If you need that information, you must keep track of it yourself. Referring to the example figure, let's assume this synchronization occurred after all 10 events had already happened. You might expect that on the …:seq:0 request, you will get a trn#3 that looks like (a), and then on the …:seq:3 request, you'll get a trn#3 that looks like (b); however you will, in fact, get (b) both times.

{
    "type": "transaction",
    "id": 3,
    …
    "acts": []
}

{
    "type": "transaction",
    "id": 3,
    …
    "acts": [
        {
            "act": "capture",
            …
        }
    ]
}

(a) Without capture action

(b) With capture action

So why is this? It happens because we don't track what has happened to any given transaction or subscriber, only that something has happened and in what order it happened relative to other transactions and subscribers. If you look at the example figure, I'll ask you again to note that the only things recorded, represented by the square boxes, are the IDs of the transactions and subscribers that have changed. In practice, the ping arrives so quickly that you're likely to only ever see a single event in the "changes" array when calling seq, but that's not a property you may depend on. This is especially important to get right as it will likely only ever be relevant under heavy load, such as on Black Friday.
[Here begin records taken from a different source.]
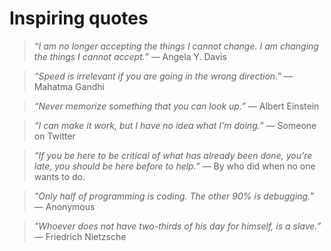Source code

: # Inspiring quotes

> _“I am no longer accepting the things I cannot change. I am changing the things I cannot accept.”_ ― Angela Y. Davis

> _“Speed is irrelevant if you are going in the wrong direction.”_ ― Mahatma Gandhi

> _“Never memorize something that you can look up.”_ ― Albert Einstein

> _“I can make it work, but I have no idea what I'm doing.”_ ― Someone on Twitter

> _“If you be here to be critical of what has already been done, you're late, you should be here before to help.”_ ― By who did when no one wants to do.

> _"Only half of programming is coding. The other 90% is debugging.”_ ― Anonymous

> _"Whoever does not have two-thirds of his day for himself, is a slave.”_ ― Friedrich Nietzsche
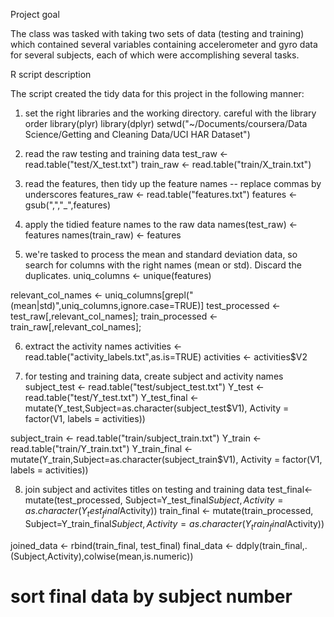 Project goal

The class was tasked with taking two sets of data (testing and training) which contained 
several variables containing accelerometer and gyro data for several subjects, each of 
which were accomplishing several tasks.

R script description

The script created the tidy data for this project in the following manner:

1. set the right libraries and the working directory. careful with the library order
library(plyr)
library(dplyr)
setwd("~/Documents/coursera/Data Science/Getting and Cleaning Data/UCI HAR Dataset")

2. read the raw testing and training data
test_raw <- read.table("test/X_test.txt")
train_raw <- read.table("train/X_train.txt")

3. read the features, then tidy up the feature names -- replace commas by underscores 
features_raw <- read.table("features.txt")
features <- gsub(",","_",features)

4. apply the tidied feature names to the raw data
names(test_raw) <- features
names(train_raw) <- features

5. we're tasked to process the mean and standard deviation data, so search for columns
with the right names (mean or std). Discard the duplicates.
uniq_columns <- unique(features)

relevant_col_names <- uniq_columns[grepl("(mean|std)",uniq_columns,ignore.case=TRUE)]
test_processed  <- test_raw[,relevant_col_names];
train_processed  <- train_raw[,relevant_col_names];

6. extract the activity names
activities <- read.table("activity_labels.txt",as.is=TRUE)
activities <- activities$V2

7. for testing and training data, create subject and activity names
subject_test <- read.table("test/subject_test.txt")
Y_test <- read.table("test/Y_test.txt")
Y_test_final <- mutate(Y_test,Subject=as.character(subject_test$V1), Activity = factor(V1, labels = activities))

subject_train <- read.table("train/subject_train.txt")
Y_train <- read.table("train/Y_train.txt")
Y_train_final <- mutate(Y_train,Subject=as.character(subject_train$V1), Activity = factor(V1, labels = activities))

8. join subject and activites titles on testing and training data
test_final<- mutate(test_processed, Subject=Y_test_final$Subject, Activity = as.character(Y_test_final$Activity))
train_final <- mutate(train_processed, Subject=Y_train_final$Subject, Activity = as.character(Y_train_final$Activity))

joined_data <- rbind(train_final, test_final)
final_data <- ddply(train_final,.(Subject,Activity),colwise(mean,is.numeric)) 

# sort final data by subject number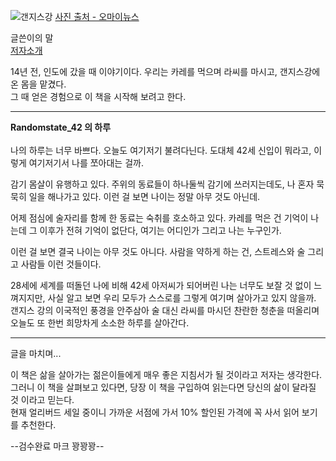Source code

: ![갠지스강](http://ojsfile.ohmynews.com/STD_IMG_FILE/2017/1101/IE002238497_STD.JPG)
[사진 출처 - 오마이뉴스](http://ojsfile.ohmynews.com/STD_IMG_FILE/2017/1101/IE002238497_STD.JPG)

글쓴이의 말 <br>
[저자소개](저자소개.md)

14년 전, 인도에 갔을 때 이야기이다. 우리는 카레를 먹으며 라씨를 마시고, 갠지스강에 온 몸을 맡겼다. <Br>
그 때 얻은 경험으로 이 책을 시작해 보려고 한다.

---------------------------------------------------------------------------------------------------------

**Randomstate_42 의 하루**<Br><Br>
나의 하루는 너무 바쁘다. 오늘도 여기저기 불려다닌다. 도대체 42세 신입이 뭐라고, 이렇게 여기저기서 나를 쪼아대는 걸까.<Br>

감기 몸살이 유행하고 있다. 주위의 동료들이 하나둘씩 감기에 쓰러지는데도, 나 혼자 묵묵히 일을 해나가고 있다. 이런 걸 보면 나이는 정말 아무 것도 아닌데. <Br>

어제 점심에 술자리를 함께 한 동료는 숙취를 호소하고 있다. 카레를 먹은 건 기억이 나는데 그 이후가 전혀 기억이 없단다, 여기는 어디인가 그리고 나는 누구인가. <Br>

이런 걸 보면 결국 나이는 아무 것도 아니다. 사람을 약하게 하는 건, 스트레스와 술 그리고 사람들 이런 것들이다.<Br>

28세에 세계를 떠돌던 나에 비해 42세 아저씨가 되어버린 나는 너무도 보잘 것 없이 느껴지지만, 사실 알고 보면 우리 모두가 스스로를 그렇게 여기며 살아가고 있지 않을까. 
갠지스 강의 이국적인 풍경을 안주삼아 술 대신 라씨를 마시던 찬란한 청춘을 떠올리며 오늘도 또 한번 희망차게 소소한 하루를 살아간다.


---------------------------------------------------------------------------------------------------------

글을 마치며...


이 책은 삶을 살아가는 젊은이들에게 매우 좋은 지침서가 될 것이라고 저자는 생각한다. <Br>
그러니 이 책을 살펴보고 있다면, 당장 이 책을 구입하여 읽는다면 당신의 삶이 달라질 것 이라고 믿는다.<Br>
현재 얼리버드 세일 중이니 가까운 서점에 가서 10% 할인된 가격에 꼭 사서 읽어 보기를 추천한다.<Br>

--검수완료 마크 꽝꽝꽝--

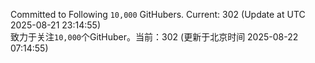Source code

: Committed to Following `10,000` GitHubers. Current: <!-- FOLLOWING_COUNT -->302<!-- FOLLOWING_COUNT --> (Update at UTC <!-- LAST_UPDATED -->2025-08-21 23:14:55<!-- LAST_UPDATED -->)<br>
致力于关注`10,000`个GitHuber。当前：<!-- FOLLOWING_COUNT -->302<!-- FOLLOWING_COUNT --> (更新于北京时间 <!-- LAST_UPDATED_CST -->2025-08-22 07:14:55<!-- LAST_UPDATED_CST -->)
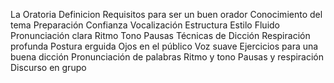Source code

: La Oratoria
	Definicion
	Requisitos para ser un buen orador
		Conocimiento del tema
		Preparación
		Confianza
		Vocalización
		Estructura
	Estilo Fluido
		Pronunciación clara
		Ritmo
		Tono
		Pausas
	Técnicas de Dicción
		Respiración profunda
		Postura erguida
		Ojos en el público
		Voz suave
		Ejercicios para una buena dicción
		Pronunciación de palabras
		Ritmo y tono
		Pausas y respiración
		Discurso en grupo
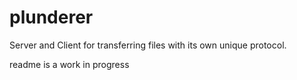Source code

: # plunderer
Server and Client for transferring files with its own unique protocol.

readme is a work in progress
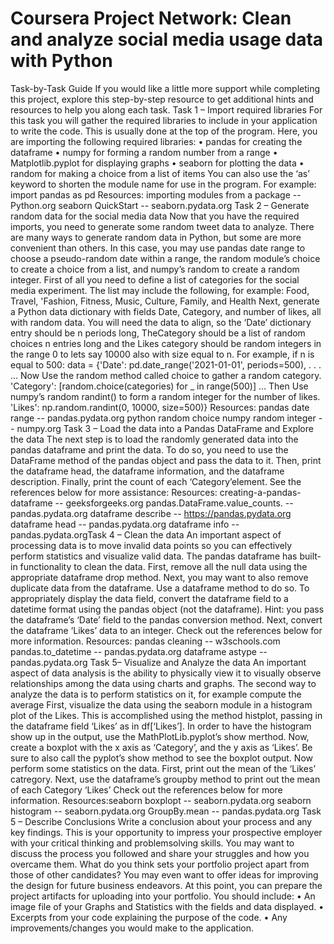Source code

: # Coursera Project Network: Clean and analyze social media usage data with Python
 
Task-by-Task Guide
If you would like a little more support while completing this project, explore this step-by-step resource to
get additional hints and resources to help you along each task.
Task 1 – Import required libraries
For this task you will gather the required libraries to include in your application to write the code. This is
usually done at the top of the program.
Here, you are importing the following required libraries:
• pandas for creating the dataframe
• numpy for forming a random number from a range
• Matplotlib.pyplot for displaying graphs
• seaborn for plotting the data
• random for making a choice from a list of items
You can also use the ‘as’ keyword to shorten the module name for use in the program. For example:
import pandas as pd
Resources:
importing modules from a package -- Python.org
seaborn QuickStart -- seaborn.pydata.org
Task 2 – Generate random data for the social media data
Now that you have the required imports, you need to generate some random tweet data to analyze.
There are many ways to generate random data in Python, but some are more convenient than others. In
this case, you may use pandas date range to choose a pseudo-random date within a range, the random
module’s choice to create a choice from a list, and numpy’s random to create a random integer.
First of all you need to define a list of categories for the social media experiment. The list may include
the following, for example:
Food, Travel, 'Fashion, Fitness, Music, Culture, Family, and Health
Next, generate a Python data dictionary with fields Date, Category, and number of likes, all with random
data. You will need the data to align, so the ‘Date’ dictionary entry should be n periods long, TheCategory should be a list of random choices n entries long and the Likes category should be random
integers in the range 0 to lets say 10000 also with size equal to n. For example, if n is equal to 500:
data = {'Date': pd.date_range('2021-01-01', periods=500),
. . .
… Now Use the random method called choice to gather a random category.
'Category': [random.choice(categories) for _ in range(500)]
… Then Use numpy’s random randint() to form a random integer for the number of likes.
'Likes': np.random.randint(0, 10000, size=500)}
Resources:
pandas date range -- pandas.pydata.org
python random choice
numpy random integer -- numpy.org
Task 3 – Load the data into a Pandas DataFrame and Explore the data
The next step is to load the randomly generated data into the pandas dataframe and print the data.
To do so, you need to use the DataFrame method of the pandas object and pass the data to it.
Then, print the dataframe head, the dataframe information, and the dataframe description.
Finally, print the count of each ‘Category’element.
See the references below for more assistance:
Resources:
creating-a-pandas-dataframe -- geeksforgeeks.org
pandas.DataFrame.value_counts. -- pandas.pydata.org
dataframe describe -- https://pandas.pydata.org
dataframe head -- pandas.pydata.org
dataframe info -- pandas.pydata.orgTask 4 – Clean the data
An important aspect of processing data is to move invalid data points so you can effectively perform
statistics and visualize valid data. The pandas dataframe has built-in functionality to clean the data.
First, remove all the null data using the appropriate dataframe drop method. Next, you may want to
also remove duplicate data from the dataframe. Use a dataframe method to do so.
To appropriately display the data field, convert the dataframe field to a datetime format using the
pandas object (not the dataframe). Hint: you pass the dataframe’s ‘Date’ field to the pandas conversion
method.
Next, convert the dataframe ‘Likes’ data to an integer.
Check out the references below for more information.
Resources:
pandas cleaning -- w3schools.com
pandas.to_datetime -- pandas.pydata.org
dataframe astype -- pandas.pydata.org
Task 5– Visualize and Analyze the data
An important aspect of data analysis is the ability to physically view it to visually observe relationships
among the data using charts and graphs. The second way to analyze the data is to perform statistics on
it, for example compute the average
First, visualize the data using the seaborn module in a histogram plot of the Likes. This is accomplished
using the method histplot, passing in the dataframe field ‘Likes’ as in df[‘Likes’].
In order to have the histogram show up in the output, use the MathPlotLib.pyplot’s show merthod.
Now, create a boxplot with the x axis as ‘Category’, and the y axis as ‘Likes’.
Be sure to also call the pyplot’s show method to see the boxplot output.
Now perform some statistics on the data. First, print out the mean of the ‘Likes’ catregory.
Next, use the dataframe’s groupby method to print out the mean of each Category ‘Likes’
Check out the references below for more information.
Resources:seaborn boxplopt -- seaborn.pydata.org
seaborn histogram -- seaborn.pydata.org
GroupBy.mean -- pandas.pydata.org
Task 5 – Describe Conclusions
Write a conclusion about your process and any key findings.
This is your opportunity to impress your prospective employer with your critical thinking and problemsolving skills. You may want to discuss the process you followed and share your struggles and how you
overcame them. What do you think sets your portfolio project apart from those of other candidates?
You may even want to offer ideas for improving the design for future business endeavors.
At this point, you can prepare the project artifacts for uploading into your portfolio. You should include:
• An image file of your Graphs and Statistics with the fields and data displayed.
• Excerpts from your code explaining the purpose of the code.
• Any improvements/changes you would make to the application.
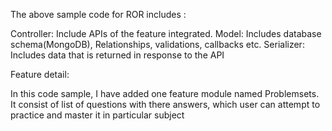 The above sample code for ROR includes :

Controller: Include APIs of the feature integrated. 
Model: Includes database schema(MongoDB), Relationships, validations, callbacks etc.
Serializer: Includes data that is returned in response to the API

Feature detail:

In this code sample, I have added one feature module named Problemsets. It consist of list of questions with there answers, which user can attempt to practice and master it in particular subject
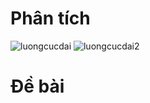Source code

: # Phân tích
![luongcucdai](https://github.com/VanHoang110802/Competitive_Programming/assets/108053955/57c20a77-1dc8-4e18-8fd7-8a59c5663865)
![luongcucdai2](https://github.com/VanHoang110802/Competitive_Programming/assets/108053955/7fdc3d0c-64a8-4861-9cda-db975826c3c3)

# Đề bài
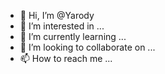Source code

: - 👋 Hi, I’m @Yarody
- 👀 I’m interested in ...
- 🌱 I’m currently learning ...
- 💞️ I’m looking to collaborate on ...
- 📫 How to reach me ...

<!---
Yarody/Yarody is a ✨ special ✨ repository because its `README.md` (this file) appears on your GitHub profile.
You can click the Preview link to take a look at your changes.
--->
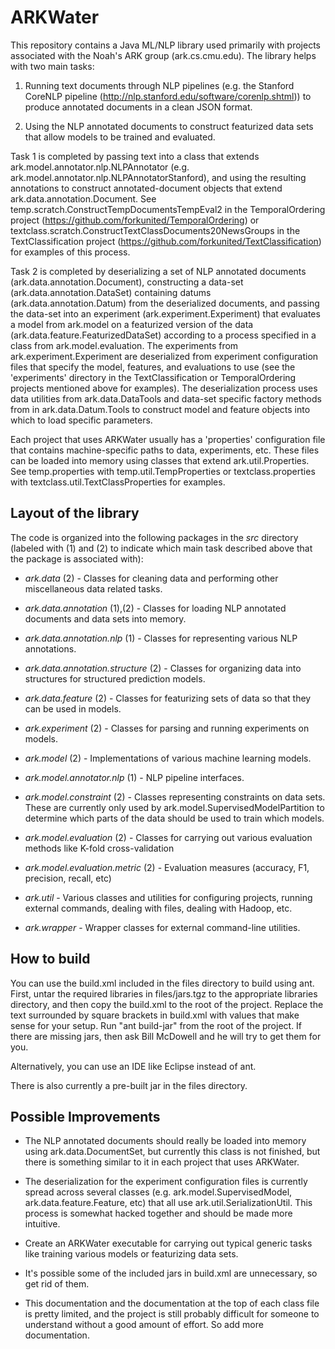 # ARKWater #

This repository contains a Java ML/NLP library used primarily with projects
associated with the Noah's ARK group (ark.cs.cmu.edu).  The library helps 
with two main tasks:  

1.  Running text documents through NLP pipelines 
(e.g. the Stanford CoreNLP pipeline 
(http://nlp.stanford.edu/software/corenlp.shtml)) to produce annotated
documents in a clean JSON format. 

2. Using the NLP annotated documents to construct featurized data sets 
that allow models to be trained and evaluated. 

Task 1 is completed by passing text into a class that extends 
ark.model.annotator.nlp.NLPAnnotator (e.g. ark.model.annotator.nlp.NLPAnnotatorStanford),
and using the resulting annotations to construct annotated-document objects that
extend ark.data.annotation.Document.  See 
temp.scratch.ConstructTempDocumentsTempEval2 in the TemporalOrdering
project (https://github.com/forkunited/TemporalOrdering) or 
textclass.scratch.ConstructTextClassDocuments20NewsGroups in the 
TextClassification project (https://github.com/forkunited/TextClassification)
for examples of this process.

Task 2 is completed by deserializing a set of NLP annotated documents
(ark.data.annotation.Document), constructing a data-set 
(ark.data.annotation.DataSet) containing datums (ark.data.annotation.Datum)
from the deserialized documents, and passing the data-set into
an experiment (ark.experiment.Experiment) that evaluates a model 
from ark.model on a featurized version of the data 
(ark.data.feature.FeaturizedDataSet) according to a process
specified in a class from ark.model.evaluation.  The experiments
from ark.experiment.Experiment are deserialized from experiment
configuration files that specify the model, features, and 
evaluations to use (see the 'experiments' directory in 
the TextClassification or TemporalOrdering projects mentioned above
for examples).  The deserialization process uses data utilities
from ark.data.DataTools and data-set specific factory methods
from in ark.data.Datum.Tools to construct model and feature objects
into which to load specific parameters.

Each project that uses ARKWater usually has a 'properties' configuration
file that contains machine-specific paths to data, experiments, etc.  These
files can be loaded into memory using classes that extend ark.util.Properties.
See temp.properties with temp.util.TempProperties or textclass.properties
with textclass.util.TextClassProperties for examples.

## Layout of the library ##

The code is organized into the following packages in the *src* directory 
(labeled with (1) and (2) to indicate which main task described above that the 
package is associated with):

*	*ark.data* (2) -  Classes for cleaning data and performing other miscellaneous 
data related tasks.

*	*ark.data.annotation* (1),(2) - Classes for loading NLP annotated documents and
data sets into memory.

*	*ark.data.annotation.nlp* (1) - Classes for representing various NLP annotations.

*	*ark.data.annotation.structure* (2) - Classes for organizing data into structures
for structured prediction models.

*	*ark.data.feature* (2) - Classes for featurizing sets of data so that they can
be used in models.

*	*ark.experiment* (2) - Classes for parsing and running experiments on models.

*	*ark.model* (2) - Implementations of various machine learning models.

*	*ark.model.annotator.nlp* (1) - NLP pipeline interfaces.

*	*ark.model.constraint* (2) - Classes representing constraints on data sets.  These
are currently only used by ark.model.SupervisedModelPartition to determine which
parts of the data should be used to train which models.

*	*ark.model.evaluation* (2) - Classes for carrying out various evaluation methods
like K-fold cross-validation

*	*ark.model.evaluation.metric* (2) - Evaluation measures (accuracy, F1, precision, 
recall, etc)

*	*ark.util* - Various classes and utilities for configuring projects,
 running external commands, dealing with files, dealing with Hadoop, etc.
 
*	*ark.wrapper* - Wrapper classes for external command-line utilities.

## How to build ##

You can use the build.xml included in the files directory to build using ant.
First, untar the required libraries in files/jars.tgz to the 
appropriate libraries directory, and then copy the build.xml to the root of the 
project.  Replace the text surrounded by square brackets in build.xml with
values that make sense for your setup.  Run  "ant build-jar" from the root of the project.
If there are missing jars, then ask Bill McDowell and he will try to get them
for you.

Alternatively, you can use an IDE like Eclipse instead of ant.

There is also currently a pre-built jar in the files directory.

## Possible Improvements ##

* The NLP annotated documents
should really be loaded into memory using ark.data.DocumentSet,
but currently this class is not finished, but there is something similar
to it in each project that uses ARKWater. 

* The deserialization for the experiment configuration files is
currently spread across several classes (e.g. ark.model.SupervisedModel,
ark.data.feature.Feature, etc) that all use ark.util.SerializationUtil.
This process is somewhat hacked together and should be made more intuitive.

* Create an ARKWater executable for carrying out typical generic tasks
like training various models or featurizing data sets.

* It's possible some of the included jars in build.xml are unnecessary, so
get rid of them.

* This documentation and the documentation at the top of each class file
is pretty limited, and the project is still probably difficult for someone
to understand without a good amount of effort.  So add more documentation.

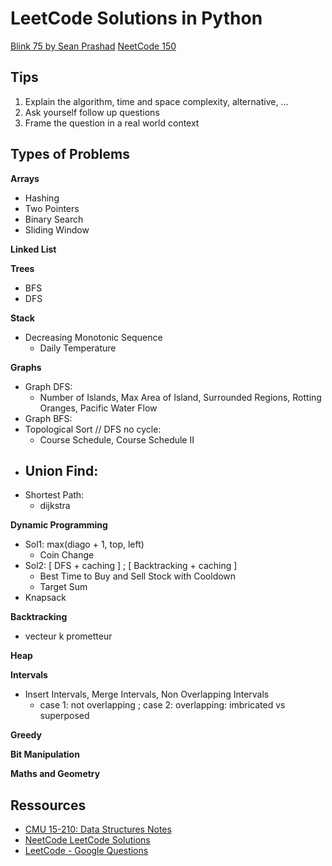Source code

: # LeetCode Solutions in Python

[Blink 75 by Sean Prashad](https://seanprashad.com/leetcode-patterns/)
[NeetCode 150](https://neetcode.io/practice)

## Tips

1. Explain the algorithm, time and space complexity, alternative, ...
2. Ask yourself follow up questions
3. Frame the question in a real world context


## Types of Problems

**Arrays**

- Hashing
- Two Pointers
- Binary Search
- Sliding Window

**Linked List**


**Trees**

- BFS
- DFS


**Stack**

- Decreasing Monotonic Sequence
    * Daily Temperature


**Graphs**

- Graph DFS:
    - Number of Islands, Max Area of Island, Surrounded Regions, Rotting Oranges, Pacific Water Flow
- Graph BFS:
- Topological Sort // DFS no cycle:
    - Course Schedule, Course Schedule II
- Union Find:
    - 
- Shortest Path:
    - dijkstra

**Dynamic Programming**

- Sol1: max(diago + 1, top, left)
    * Coin Change
- Sol2: [ DFS + caching ] ; [ Backtracking + caching ]
    * Best Time to Buy and Sell Stock with Cooldown
    * Target Sum
- Knapsack

**Backtracking**

- vecteur k prometteur


**Heap**


**Intervals**

- Insert Intervals, Merge Intervals, Non Overlapping Intervals
    * case 1: not overlapping ; case 2: overlapping: imbricated vs superposed

**Greedy**


**Bit Manipulation**


**Maths and Geometry**


## Ressources

- [CMU 15-210: Data Structures Notes](http://www.cs.cmu.edu/afs/cs/academic/class/15210-s15/www/lectures/)
- [NeetCode LeetCode Solutions](https://github.com/neetcode-gh/leetcode/tree/main/python)
- [LeetCode - Google Questions](https://leetcode.com/discuss/interview-question/971009/List-of-2020-interview-question-for-Google)

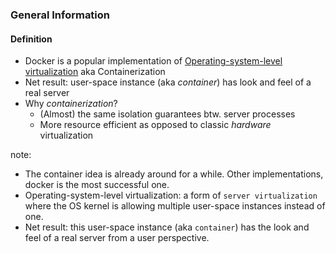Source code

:###  General Information
#### Definition
* Docker is a popular implementation of [Operating-system-level virtualization](https://en.wikipedia.org/wiki/Operating-system-level_virtualization) aka Containerization
* Net result: user-space instance (aka *container*) has look and feel of a real server
* Why *containerization*?
  * (Almost) the same isolation guarantees btw. server processes
  * More resource efficient as opposed to classic *hardware* virtualization




note:
- The container idea is already around for a while. Other implementations, docker is the most successful one.
- Operating-system-level virtualization: a form of `server virtualization` where the OS kernel is allowing multiple user-space instances instead of one. 
- Net result: this user-space instance (aka `container`) has the look and feel of a real server from a user perspective.
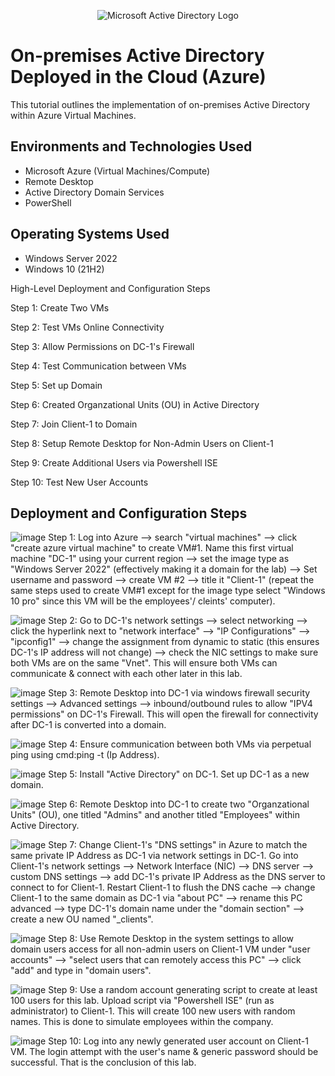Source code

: <p align="center">
<img src="https://i.imgur.com/pU5A58S.png" alt="Microsoft Active Directory Logo"/>
</p>

<h1>On-premises Active Directory Deployed in the Cloud (Azure)</h1>
This tutorial outlines the implementation of on-premises Active Directory within Azure Virtual Machines.<br />


<h2>Environments and Technologies Used</h2>

- Microsoft Azure (Virtual Machines/Compute)
- Remote Desktop
- Active Directory Domain Services
- PowerShell

<h2>Operating Systems Used </h2>

- Windows Server 2022
- Windows 10 (21H2)


High-Level Deployment and Configuration Steps

Step 1: Create Two VMs

Step 2: Test VMs Online Connectivity

Step 3: Allow Permissions on DC-1's Firewall

Step 4: Test Communication between VMs

Step 5: Set up Domain

Step 6: Created Organzational Units (OU) in Active Directory

Step 7: Join Client-1 to Domain

Step 8: Setup Remote Desktop for Non-Admin Users on Client-1

Step 9: Create Additional Users via Powershell ISE

Step 10: Test New User Accounts

<h2>Deployment and Configuration Steps</h2>

![image](https://github.com/derekjonesaa/configure-ad/assets/167825508/8b82adbe-c991-43d6-ac20-b34bf693609d)
Step 1: Log into Azure --> search "virtual machines" --> click "create azure virtual machine" to create VM#1. Name this first virtual machine "DC-1" using your current region --> set the image type as "Windows Server 2022" (effectively making it a domain for the lab) --> Set username and password --> create VM #2 --> title it "Client-1" (repeat the same steps used to create VM#1 except for the image type select "Windows 10 pro" since this VM will be the employees'/ cleints' computer).

![image](https://github.com/derekjonesaa/configure-ad/assets/167825508/e2a62ffc-e6fb-4fdc-8e3a-e2e11aee6fc7)
Step 2: Go to DC-1's network settings --> select networking --> click the hyperlink next to "network interface" --> "IP Configurations" --> "ipconfig1" --> change the assignment from dynamic to static (this ensures DC-1's IP address will not change) --> check the NIC settings to make sure both VMs are on the same "Vnet". This will ensure both VMs can communicate & connect with each other later in this lab.

![image](https://github.com/derekjonesaa/configure-ad/assets/167825508/21d25b17-d837-4e47-8467-ef822367b83e)
Step 3: Remote Desktop into DC-1 via windows firewall security settings --> Advanced settings --> inbound/outbound rules to allow "IPV4 permissions" on DC-1's Firewall. This will open the firewall for connectivity after DC-1 is converted into a domain.

![image](https://github.com/derekjonesaa/configure-ad/assets/167825508/f8a990a3-3b2d-4070-8d2a-9ebb838a7b0f)
Step 4: Ensure communication between both VMs via perpetual ping using cmd:ping -t (Ip Address).

![image](https://github.com/derekjonesaa/configure-ad/assets/167825508/ff2d61d1-0b8a-4275-bfb6-f35d9a581022)
Step 5: Install "Active Directory" on DC-1. Set up DC-1 as a new domain.

![image](https://github.com/derekjonesaa/configure-ad/assets/167825508/294fea66-91cc-4163-b243-a3271df03028)
Step 6: Remote Desktop into DC-1 to create two "Organzational Units" (OU), one titled "Admins" and another titled "Employees" within Active Directory.

![image](https://github.com/derekjonesaa/configure-ad/assets/167825508/9c22bcf0-7231-4b6e-b9ac-1eeefa274eb2)
Step 7: Change Client-1's "DNS settings" in Azure to match the same private IP Address as DC-1 via network settings in DC-1. Go into Client-1's network settings --> Network Interface (NIC) --> DNS server --> custom DNS settings --> add DC-1's private IP Address as the DNS server to connect to for Client-1. Restart Client-1 to flush the DNS cache --> change Client-1 to the same domain as DC-1 via "about PC" --> rename this PC advanced --> type DC-1's domain name under the "domain section" --> create a new OU named "_clients".

![image](https://github.com/derekjonesaa/configure-ad/assets/167825508/f5073f46-9320-4161-999d-24af8f848474)
Step 8: Use Remote Desktop in the system settings to allow domain users access for all non-admin users on Client-1 VM under "user accounts" --> "select users that can remotely access this PC" --> click "add" and type in "domain users".

![image](https://github.com/derekjonesaa/configure-ad/assets/167825508/eb5c9ca2-0150-4815-8b63-e21b1a9c2f0a)
Step 9: Use a random account generating script to create at least 100 users for this lab. Upload script via "Powershell ISE" (run as administrator) to Client-1. This will create 100 new users with random names. This is done to simulate employees within the company.

![image](https://github.com/derekjonesaa/configure-ad/assets/167825508/26dfa6e0-40ba-4da6-911d-901b21ba6ce6)
Step 10: Log into any newly generated user account on Client-1 VM. The login attempt with the user's name & generic password should be successful. That is the conclusion of this lab.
Are changes ordered chonologically?

Yes and no. Because changes are whole objects and not deltas and we deduplicate them before sending, perfect chronological ordering is lost; however we do provide strong guarantees about ordering.

Internally the sequence database is a digraph sorted in dependency order. It provides 2 strong guarantees:

The first instance of DB#N will always appear later than the first instance of DB#N-1.
The first instance of a charge on sub#N@M will always appear later than the first instance matching sub#N@≥M.

This, of course, only applies to the sequence as a whole, not to every subset of it.

Why would you foist this upon us?

Despite the obvious complexity on display here, do not mistake it for being the result of choosing a pull method. Synchronization is an unfortunately difficult problem regardless of methodology. The webhook (push) method suffers the exact same issues laid out here but also much, much worse ones, such as:

Any implementation of strong ordering guarantees would incur a potentially enormous latency penalty.
The pushed data by necessity becomes use-it-or-lose-it, because the ability to resend all data would, in effect, be a DoS attack button.
If the specified endpoint changes, then we would potentially be sending sensitive data to an unknown third party.
If there is a network or server outage, then we would have to resend the data. The question then becomes: how many times do we resend it, and when? This can (and frequently does) result in permanent data loss.
If a system isn't responding correctly to these requests, then we will effectively be conducting a DoS attack, potentially on both our customers and ourselves, by constantly resending.

The latter two issues can (and have, many times) manifested in the need to shut down these callback systems due to extreme server loads. This, again, results in permanent data loss. We consider this unacceptable.